As the story develops, the pulsing sound gradually becomes associated symbolically with the image of Dr. Morbius, revealing to the audience a possible, otherwise unspoken, relation between him and the monster. Towards the end, in the process of realizing that the monster of the ID is the product of the subconscious of Dr. Morbius’ mind, Skipper confronts Morbius with the underlying clues. As Morbius apparently does not approve of Skipper’s line of thought, Skipper finally cries out: “Your mind refuses to face the conclusion!” At the moment in which the word “mind” is pronounced, the pulsing sound breaks the silence, and provides the audience with the decisive clue as to what the unspoken conclusion is. Underlining the connection between Dr. Morbius and the monster, in the following moment the sound is, again, associated with the monster approaching from the outside. Shifting the sound’s association with Morbius to the monster, internal symbol correspondence accordingly shifts from remote to close. However, at the end, the pulsing sound comes to symbolize closely the unity of Morbius and the monster, manifested from his subconscious, and when finally the two die together the sound equally ceases.
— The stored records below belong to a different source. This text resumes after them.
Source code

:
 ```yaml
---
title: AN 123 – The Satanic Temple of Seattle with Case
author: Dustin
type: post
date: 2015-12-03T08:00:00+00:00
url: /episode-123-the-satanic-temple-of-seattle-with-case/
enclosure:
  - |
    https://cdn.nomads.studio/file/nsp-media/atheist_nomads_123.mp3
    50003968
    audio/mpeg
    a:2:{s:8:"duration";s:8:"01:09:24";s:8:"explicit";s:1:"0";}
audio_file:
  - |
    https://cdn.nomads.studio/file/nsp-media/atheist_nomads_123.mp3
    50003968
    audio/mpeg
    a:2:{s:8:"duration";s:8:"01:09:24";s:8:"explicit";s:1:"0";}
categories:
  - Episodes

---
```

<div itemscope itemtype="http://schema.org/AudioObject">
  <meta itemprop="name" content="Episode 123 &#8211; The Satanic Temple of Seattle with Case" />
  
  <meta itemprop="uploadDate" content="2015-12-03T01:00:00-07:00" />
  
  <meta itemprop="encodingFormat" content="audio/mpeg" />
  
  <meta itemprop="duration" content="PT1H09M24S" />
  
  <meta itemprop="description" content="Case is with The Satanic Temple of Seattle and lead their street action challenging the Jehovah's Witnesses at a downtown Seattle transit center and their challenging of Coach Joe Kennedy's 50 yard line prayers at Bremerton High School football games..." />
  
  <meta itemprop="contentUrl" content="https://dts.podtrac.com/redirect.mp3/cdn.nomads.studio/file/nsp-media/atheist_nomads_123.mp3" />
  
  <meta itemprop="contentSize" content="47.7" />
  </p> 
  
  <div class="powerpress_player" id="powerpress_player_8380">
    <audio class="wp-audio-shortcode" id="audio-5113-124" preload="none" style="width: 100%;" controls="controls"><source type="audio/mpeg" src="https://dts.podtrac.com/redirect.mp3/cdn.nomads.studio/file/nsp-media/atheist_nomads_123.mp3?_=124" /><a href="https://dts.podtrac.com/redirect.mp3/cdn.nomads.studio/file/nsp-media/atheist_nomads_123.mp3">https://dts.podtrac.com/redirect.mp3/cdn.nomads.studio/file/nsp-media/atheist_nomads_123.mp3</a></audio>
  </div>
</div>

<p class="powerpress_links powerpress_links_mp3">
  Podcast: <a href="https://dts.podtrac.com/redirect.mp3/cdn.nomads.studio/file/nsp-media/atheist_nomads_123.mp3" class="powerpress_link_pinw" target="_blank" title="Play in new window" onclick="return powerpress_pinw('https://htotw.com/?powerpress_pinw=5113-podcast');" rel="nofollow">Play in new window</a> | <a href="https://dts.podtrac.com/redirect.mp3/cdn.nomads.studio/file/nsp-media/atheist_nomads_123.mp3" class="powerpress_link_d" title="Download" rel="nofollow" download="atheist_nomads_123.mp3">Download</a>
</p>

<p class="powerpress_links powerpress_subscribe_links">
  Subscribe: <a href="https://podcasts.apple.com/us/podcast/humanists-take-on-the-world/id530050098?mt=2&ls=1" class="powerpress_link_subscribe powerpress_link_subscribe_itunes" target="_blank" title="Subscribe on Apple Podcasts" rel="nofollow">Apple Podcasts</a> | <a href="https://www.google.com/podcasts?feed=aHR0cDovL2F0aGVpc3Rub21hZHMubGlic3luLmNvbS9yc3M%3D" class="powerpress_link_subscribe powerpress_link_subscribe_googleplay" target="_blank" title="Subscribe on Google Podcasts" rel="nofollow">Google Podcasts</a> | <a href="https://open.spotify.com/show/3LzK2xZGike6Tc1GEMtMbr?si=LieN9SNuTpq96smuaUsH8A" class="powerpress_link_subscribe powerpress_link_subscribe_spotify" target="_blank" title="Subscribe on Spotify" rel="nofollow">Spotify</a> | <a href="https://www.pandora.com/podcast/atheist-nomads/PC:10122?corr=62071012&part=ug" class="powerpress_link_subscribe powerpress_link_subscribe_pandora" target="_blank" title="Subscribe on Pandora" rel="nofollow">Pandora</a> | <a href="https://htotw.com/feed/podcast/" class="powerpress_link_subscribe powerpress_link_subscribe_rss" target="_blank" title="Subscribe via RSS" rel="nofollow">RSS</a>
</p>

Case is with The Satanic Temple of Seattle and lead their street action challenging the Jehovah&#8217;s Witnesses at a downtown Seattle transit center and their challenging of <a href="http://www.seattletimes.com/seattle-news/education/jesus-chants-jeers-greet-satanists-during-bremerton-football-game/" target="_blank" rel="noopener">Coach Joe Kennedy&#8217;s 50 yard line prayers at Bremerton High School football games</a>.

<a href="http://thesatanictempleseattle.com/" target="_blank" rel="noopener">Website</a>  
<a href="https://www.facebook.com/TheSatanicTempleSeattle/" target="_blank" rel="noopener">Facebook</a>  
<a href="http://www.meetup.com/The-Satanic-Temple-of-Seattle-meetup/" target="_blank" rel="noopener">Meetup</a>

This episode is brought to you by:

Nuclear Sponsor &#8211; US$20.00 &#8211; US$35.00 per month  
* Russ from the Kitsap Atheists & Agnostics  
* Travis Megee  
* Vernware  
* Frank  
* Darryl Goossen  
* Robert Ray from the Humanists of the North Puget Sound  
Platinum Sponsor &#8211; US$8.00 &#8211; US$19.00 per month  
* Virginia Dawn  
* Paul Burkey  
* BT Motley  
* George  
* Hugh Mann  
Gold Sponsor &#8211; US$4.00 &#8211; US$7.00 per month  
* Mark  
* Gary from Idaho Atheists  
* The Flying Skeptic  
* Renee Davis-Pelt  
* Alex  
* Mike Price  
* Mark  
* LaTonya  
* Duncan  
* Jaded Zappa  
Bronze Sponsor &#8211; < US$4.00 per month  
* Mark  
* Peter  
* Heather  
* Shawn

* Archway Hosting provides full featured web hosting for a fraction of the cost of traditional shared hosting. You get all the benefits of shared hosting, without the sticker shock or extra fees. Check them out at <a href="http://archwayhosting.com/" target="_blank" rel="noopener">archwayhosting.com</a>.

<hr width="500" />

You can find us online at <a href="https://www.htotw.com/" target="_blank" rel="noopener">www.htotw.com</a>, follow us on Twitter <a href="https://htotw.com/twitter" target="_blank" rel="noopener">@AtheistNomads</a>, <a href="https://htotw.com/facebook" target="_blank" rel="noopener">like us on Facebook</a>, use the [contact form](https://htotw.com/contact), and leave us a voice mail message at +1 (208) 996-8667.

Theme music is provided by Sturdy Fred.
The success of the soundtrack in seamlessly integrating music and sound effects, providing the key for composers/sound designers to make strong contributions to the overall structure of the film, may to a large extent be attributed the almost exclusive use of purely electronically generated sound. Compared to real-world, recognizable sounds which we tend to associate with specific objects, abstract electronic sounds can be associated with a variety of fictitious sources. Moreover, in situations where overall correspondence between sound and image is inevitably remote, real-world, recognizable sounds tend to remain associated with the film’s world, yielding rather surrealist results, while abstract electronic sounds are able to exit entirely from the diegetic space of the film. For instance, in the opening of Forbidden Planet a continuous electronic soundscape linearizes a sequence of cuts between shots of the interior and exterior of the spaceship. When the sound is associated with the exterior shots, showing the spaceship flying by, an audio visual correspondence is established between the rising and falling pitches and the vertical movement of the spaceship (i.e. spatial identity correspondence), hence making the audience perceive the soundscape as sound effects. Contrarily, when associated with images of the spaceship’s interior, with which the electronic soundscape lacks overall correspondence, the soundscape is pushed outside the film’s world, attaining a purely musical function.
Sound and Imagination
Being biased towards exploiting “abstract” electronic sound for its associative independence, and hence its ability to correspond closely with a number of non-real objects, the science fiction genre provides, more than any other film genre, a foundation for the integration of music and sound design. Consider, as another brief example, the equivocal nature of the muffled soundscape, presumably created by composer Edward Artemiev, permeating Tarkovsky’s Solaris (1972). When associated with the image of the planet “Solaris” a close correspondence between sound and image in terms of identity and space is articulated, causing us to believe that the sound emits from the planet. Yet, on most occasions the soundscape does not correspond with the image in terms of identity, time and space, but in terms of cultural and internal symbolism, expressing the planet’s psychological impact on the characters. As in Forbidden Planet, the soundscape’s ability to connect with both the diegetic and non-diegetic space of the film is exploited in the articulation of Solaris’ overall narrative structure.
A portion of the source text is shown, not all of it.